In this section, we employ the natural system of units, $\hbar =c=G=1$ . Propagation of light through plasma in a strong gravitational field has been studied extensively, see for example de Felice (Reference de Felice1971), Broderick & Blandford (Reference Broderick and Blandford2003a,b ) Tsupko & Bisnovatyi-Kogan (Reference Tsupko and Bisnovatyi-Kogan2013), Atamurotov, Ahmedov & Abdujabbarov (Reference Atamurotov, Ahmedov and Abdujabbarov2015), Perlick & Tsupko (Reference Perlick and Tsupko2017) and Balek, Bezděková & Bičák (Reference Balek, Bezděková and Bičák2024). Here, we present relevant theoretical calculations of the ray trajectories, which will be used in the next section.

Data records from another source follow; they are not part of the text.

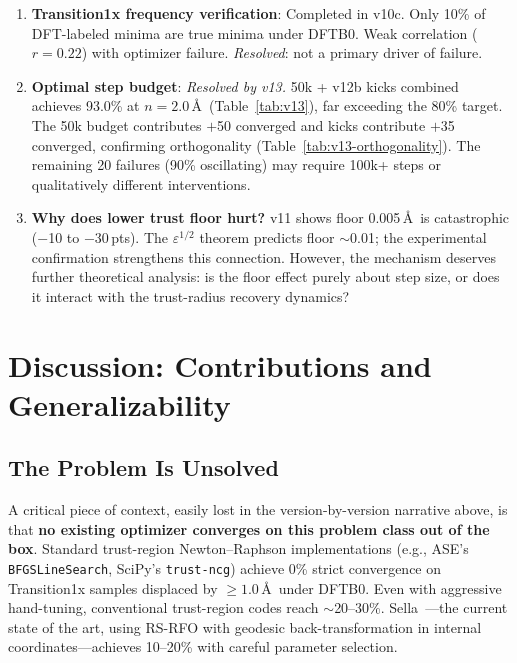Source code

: \documentclass[11pt,a4paper]{article}
\theoremstyle{definition}
\begin{document}
\begin{enumerate}
  \item \textbf{Transition1x frequency verification}: Completed in v10c.
    Only 10\% of DFT-labeled minima are true minima under DFTB0.
    Weak correlation ($r=0.22$) with optimizer failure.
    \emph{Resolved}: not a primary driver of failure.

  \item \textbf{Optimal step budget}: \emph{Resolved by v13.}
    50k + v12b kicks combined achieves 93.0\% at $n=2.0$\,\AA\
    (Table~\ref{tab:v13}), far exceeding the 80\% target.  The
    50k budget contributes $+$50 converged and kicks contribute
    $+$35 converged, confirming orthogonality
    (Table~\ref{tab:v13-orthogonality}).  The remaining 20 failures
    (90\% oscillating) may require 100k+ steps or qualitatively
    different interventions.

  \item \textbf{Why does lower trust floor hurt?}  v11 shows floor
    0.005\,\AA\ is catastrophic ($-$10 to $-$30\,pts).  The
    $\varepsilon^{1/2}$ theorem predicts floor $\sim$0.01; the
    experimental confirmation strengthens this connection.  However, the
    mechanism deserves further theoretical analysis: is the floor effect
    purely about step size, or does it interact with the trust-radius
    recovery dynamics?
\end{enumerate}

\section{Discussion: Contributions and Generalizability}
\label{sec:discussion}

\subsection{The Problem Is Unsolved}
\label{sec:unsolved}

A critical piece of context, easily lost in the version-by-version
narrative above, is that \textbf{no existing optimizer converges on this
problem class out of the box}.  Standard trust-region Newton--Raphson
implementations (e.g., ASE's \texttt{BFGSLineSearch}, SciPy's
\texttt{trust-ncg}) achieve 0\% strict convergence on Transition1x
samples displaced by $\geq 1.0$\,\AA\ under DFTB0.  Even with
aggressive hand-tuning, conventional trust-region codes reach
$\sim$20--30\%.  Sella~\citep{sella}---the current state of the art,
using RS-RFO with geodesic back-transformation in internal
coordinates---achieves 10--20\% with careful parameter selection.
\end{document}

The plasma dispersion of the O-mode, $\omega ^{2}=\omega _p^2+k^{2}$ , in the covariant form reads

(3.1) \begin{equation} g^{\mu \nu }p_\mu p_\nu +\omega _p^2=0, \end{equation}

where the zeroth component of the 4-momentum is $p_{t}=-\omega$ and the spatial components are $p_{i}=k_{i},\ i=1,2,3$ . Here, $\omega =\omega (\boldsymbol{x})$ and $k=k(\boldsymbol{x})$ are the local frequency and wavenumber of the electromagnetic wave, and $g^{\mu\nu}$ is the spacetime metric tensor.

The dispersion relation induces a Hamiltonian for our system

(3.2) \begin{equation} H(\boldsymbol{x},\boldsymbol{p})=\frac {1}{2}\left [g^{\mu \nu }(\boldsymbol{x})p_\mu p_\nu +\omega _p^2(\boldsymbol{x})\right ]\!. \end{equation}

Then, geodesic equations for light rays are

(3.3) \begin{align} &\frac {{\rm d} x^\mu }{{\rm d} \lambda }=\frac {\partial H}{\partial p_\mu }, \end{align}

(3.4) \begin{align} &\frac {{\rm d} p_\mu }{{\rm d} \lambda }=-\frac {\partial H}{\partial x^\mu }, \end{align}

(3.5) \begin{align} &H=0, \end{align}

where $\lambda$ is the affine parameter along the ray trajectory.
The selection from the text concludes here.